American’s Threat To Cut Service From 30 Cities Isn’t a Ruse, Just A Convenient $6 Billion Smash And Grab

Matthew Klint asks if American’s plan to drop ‘up to 30 cities’ without CARES Act money is ‘just a ruse’. It’s not, though the timing of leaking the story to Leslie Josephs was clearly designed as a tactic to push for a second government bailout.

  • When CARES Act money expires American will no longer be required to serve cities they served prior to the pandemic (that they didn’t get an exemption from the Department of Transportation to drop)

  • And they’ll no longer be paying employees whether those employees work or not, the major reason that American had a 25% break even load factor. They already had the planes, and were paying the crew and maintenance teams, so they mostly just had to cover the cost of fuel. Without federal subsidies the marginal cost of operating a flight goes up.

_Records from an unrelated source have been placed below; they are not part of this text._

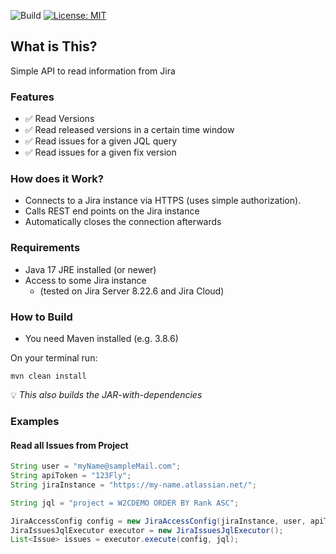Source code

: ![Build](https://github.com/ingomohr/simple-jira-api/actions/workflows/mvn-build-main.yml/badge.svg?branch=main)
[![License: MIT](https://img.shields.io/badge/License-MIT-yellow.svg)](https://opensource.org/licenses/MIT)
## What is This?
Simple API to read information from Jira

### Features
- ✅ Read Versions
- ✅ Read released versions in a certain time window
- ✅ Read issues for a given JQL query
- ✅ Read issues for a given fix version

### How does it Work?
* Connects to a Jira instance via HTTPS (uses simple authorization).
* Calls REST end points on the Jira instance
* Automatically closes the connection afterwards

### Requirements
- Java 17 JRE installed (or newer)
- Access to some Jira instance
  - (tested on Jira Server 8.22.6 and Jira Cloud)

### How to Build
- You need Maven installed (e.g. 3.8.6)

On your terminal run:
```
mvn clean install
```
💡 _This also builds the JAR-with-dependencies_

### Examples
#### Read all Issues from Project
```Java
String user = "myName@sampleMail.com";
String apiToken = "123Fly";
String jiraInstance = "https://my-name.atlassian.net/";

String jql = "project = W2CDEMO ORDER BY Rank ASC";

JiraAccessConfig config = new JiraAccessConfig(jiraInstance, user, apiToken);
JiraIssuesJqlExecutor executor = new JiraIssuesJqlExecutor();
List<Issue> issues = executor.execute(config, jql);
```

When the CARES Act expires American needs more passengers to justify a flight, and they’re legally permitted to drop cities. So of course they’ll drop some routes.

Pointing out that the airline will reduce service without a bailout though is designed as a scare tactic to get the bailout. Of course the cost of that bailout is absurd.

  • This is the most expensive unemployment program in history. For the most part it’s paying people not to work – American says they do not need the employees they plan to furlough because demand for flights is down. But they want the government to pay for people to stay on payroll, and mostly not work.

  • They might furlough 30% of staff, but a ‘clean extension’ of CARES Act payroll support covers around 3/4ths of 2019 payroll.

  • American’s payroll is much reduced compared to 2019 already, having shed around 30% of management jobs ($500 million a year in payroll) and because the people they’ll lay off effective October 1 have the lowest seniority, costing the airline less than the employees they’ll retain.

  • This means the airline is pocketing somewhere between 50% to two-thirds of any clean extension of CARES Act, using it to pay people they’d be paying anyway without a bail out.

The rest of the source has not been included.